Environmental impacts of trypanosomiasis control through land-use change: Conceptual model, approach and preliminary results
1995
Reid, Robin S. | Kruska, Russell L. | Ellis, J.E. | Wilson, C.J. | Perry, Brian D.
More effective control of tsetse-transmitted trypanosomiasis may open vast areas of Africa to livestock production, both increasing food production and endangering biodiversity on the continent.

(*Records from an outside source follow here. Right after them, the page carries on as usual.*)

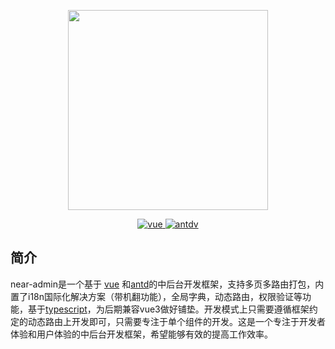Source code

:<p align="center">
  <img width="320" src="https://github.com/yiptsangkin/doc-image/blob/master/project-logo.png?raw=true">
</p>

<p align="center">
    <a href="https://github.com/vuejs/vue">
        <img src="https://img.shields.io/badge/vue-2.6.11-brightgreen" alt="vue">
    </a>
    <a href="https://github.com/vuejs/vue">
        <img src="https://img.shields.io/badge/antdv-1.5.4-brightgreen" alt="antdv">
    </a>
</p>

## 简介

near-admin是一个基于 [vue](https://github.com/vuejs/vue) 和[antd](https://antdv.com/)的中后台开发框架，支持多页多路由打包，内置了i18n国际化解决方案（带机翻功能），全局字典，动态路由，权限验证等功能，基于[typescript](https://www.typescriptlang.org/)，为后期兼容vue3做好铺垫。开发模式上只需要遵循框架约定的动态路由上开发即可，只需要专注于单个组件的开发。这是一个专注于开发者体验和用户体验的中后台开发框架，希望能够有效的提高工作效率。
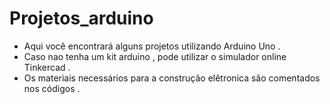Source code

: # Projetos_arduino

- Aqui você encontrará alguns projetos utilizando Arduino Uno .
- Caso nao tenha um kit arduino , pode utilizar o simulador online Tinkercad .
- Os materiais necessários para a construção elêtronica são comentados nos códigos .
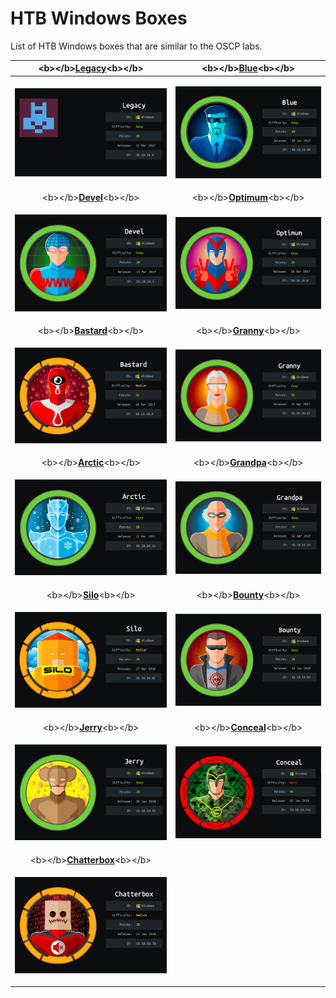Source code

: # HTB Windows Boxes

List of HTB Windows boxes that are similar to the OSCP labs.

<table>
  <thead>
    <tr>
      <th style="text-align:center">&lt;b&gt;&lt;/b&gt;<a href="legacy-writeup-w-o-metasploit.md"><b>Legacy</b></a>&lt;b&gt;&lt;/b&gt;</th>
      <th
      style="text-align:center">&lt;b&gt;&lt;/b&gt;<a href="blue-writeup-w-o-metasploit.md"><b>Blue</b></a>&lt;b&gt;&lt;/b&gt;</th>
    </tr>
  </thead>
  <tbody>
    <tr>
      <td style="text-align:center">
        <p></p>
        <p>
          <img src="../.gitbook/assets/screen-shot-2020-05-16-at-12.48.52-am.png"
          alt/>
        </p>
      </td>
      <td style="text-align:center">
        <p></p>
        <p>
          <img src="../.gitbook/assets/screen-shot-2020-05-16-at-12.49.32-am.png"
          alt/>
        </p>
      </td>
    </tr>
    <tr>
      <td style="text-align:center">&lt;b&gt;&lt;/b&gt;<a href="devel-writeup-w-o-metasploit.md"><b>Devel</b></a>&lt;b&gt;&lt;/b&gt;</td>
      <td
      style="text-align:center">&lt;b&gt;&lt;/b&gt;<a href="optimum-writeup-w-o-metasploit.md"><b>Optimum</b></a>&lt;b&gt;&lt;/b&gt;</td>
    </tr>
    <tr>
      <td style="text-align:center">
        <p></p>
        <p>
          <img src="../.gitbook/assets/screen-shot-2020-05-16-at-12.51.26-am.png"
          alt/>
        </p>
      </td>
      <td style="text-align:center">
        <p></p>
        <p>
          <img src="../.gitbook/assets/screen-shot-2020-05-16-at-12.51.51-am.png"
          alt/>
        </p>
      </td>
    </tr>
    <tr>
      <td style="text-align:center">&lt;b&gt;&lt;/b&gt;<a href="bastard-writeup-w-o-metasploit.md"><b>Bastard</b></a>&lt;b&gt;&lt;/b&gt;</td>
      <td
      style="text-align:center">&lt;b&gt;&lt;/b&gt;<a href="granny-writeup-w-o-and-w-metasploit.md"><b>Granny</b></a>&lt;b&gt;&lt;/b&gt;</td>
    </tr>
    <tr>
      <td style="text-align:center">
        <p></p>
        <p>
          <img src="../.gitbook/assets/screen-shot-2020-05-16-at-12.52.55-am.png"
          alt/>
        </p>
      </td>
      <td style="text-align:center">
        <p></p>
        <p>
          <img src="../.gitbook/assets/screen-shot-2020-05-16-at-12.54.42-am.png"
          alt/>
        </p>
      </td>
    </tr>
    <tr>
      <td style="text-align:center">&lt;b&gt;&lt;/b&gt;<a href="arctic-writeup-w-o-metasploit.md"><b>Arctic</b></a>&lt;b&gt;&lt;/b&gt;</td>
      <td
      style="text-align:center">&lt;b&gt;&lt;/b&gt;<a href="grandpa-writeup-w-metasploit.md"><b>Grandpa</b></a>&lt;b&gt;&lt;/b&gt;</td>
    </tr>
    <tr>
      <td style="text-align:center">
        <p></p>
        <p>
          <img src="../.gitbook/assets/screen-shot-2020-05-16-at-12.56.12-am.png"
          alt/>
        </p>
      </td>
      <td style="text-align:center">
        <p></p>
        <p>
          <img src="../.gitbook/assets/image (6).png" alt/>
        </p>
      </td>
    </tr>
    <tr>
      <td style="text-align:center">&lt;b&gt;&lt;/b&gt;<a href="silo-writeup-w-o-metasploit.md"><b>Silo</b></a>&lt;b&gt;&lt;/b&gt;</td>
      <td
      style="text-align:center">&lt;b&gt;&lt;/b&gt;<a href="bounty-writeup-w-o-metasploit.md"><b>Bounty</b></a>&lt;b&gt;&lt;/b&gt;</td>
    </tr>
    <tr>
      <td style="text-align:center">
        <p></p>
        <p>
          <img src="../.gitbook/assets/screen-shot-2020-05-16-at-12.57.36-am.png"
          alt/>
        </p>
      </td>
      <td style="text-align:center">
        <p></p>
        <p>
          <img src="../.gitbook/assets/screen-shot-2020-05-16-at-12.57.58-am.png"
          alt/>
        </p>
      </td>
    </tr>
    <tr>
      <td style="text-align:center">&lt;b&gt;&lt;/b&gt;<a href="jerry-writeup-w-o-metasploit.md"><b>Jerry</b></a>&lt;b&gt;&lt;/b&gt;</td>
      <td
      style="text-align:center">&lt;b&gt;&lt;/b&gt;<a href="conceal-writeup-w-o-metasploit.md"><b>Conceal</b></a>&lt;b&gt;&lt;/b&gt;</td>
    </tr>
    <tr>
      <td style="text-align:center">
        <p></p>
        <p>
          <img src="../.gitbook/assets/screen-shot-2020-05-16-at-12.58.56-am.png"
          alt/>
        </p>
      </td>
      <td style="text-align:center">
        <p></p>
        <p>
          <img src="../.gitbook/assets/screen-shot-2020-05-16-at-12.59.20-am.png"
          alt/>
        </p>
      </td>
    </tr>
    <tr>
      <td style="text-align:center">&lt;b&gt;&lt;/b&gt;<a href="chatterbox-writeup-w-o-metasploit.md"><b>Chatterbox</b></a>&lt;b&gt;&lt;/b&gt;</td>
      <td
      style="text-align:center"></td>
    </tr>
    <tr>
      <td style="text-align:center">
        <p></p>
        <p>
          <img src="../.gitbook/assets/screen-shot-2020-05-16-at-1.00.21-am.png"
          alt/>
        </p>
      </td>
      <td style="text-align:center"></td>
    </tr>
  </tbody>
</table>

This paper Reports on the Development of a conceptual model of the linkages between trypanosomiasis control and land-use, and then discusses approaches to determine how land-use change affects the environment. The conceptual model integrates epidemiological, ecological, economic and social information into the study of control-induced changes in land-use at continental, regional, national and local scales. Geographical information systems (GIS) are used to generate hypotheses and to analyse broad-scale patterns, while field studies are used to establish causality and to ground-truth large-scale data sets. Preliminary analyses provide support for the hypothesis that trypanosomiasis is retarding the large-scale correlations show that there is no simple inverse relationship between the presence of tsetse and the presence of agricultural land-use and that tsetse appears to limit agricultural land-use more strongly in southern than in West Africa. These results imply that decisions concerning where and when to control trypanosomiasis can have strong implications for the success of efforts to enhance human welfare and to maintain environmental quality.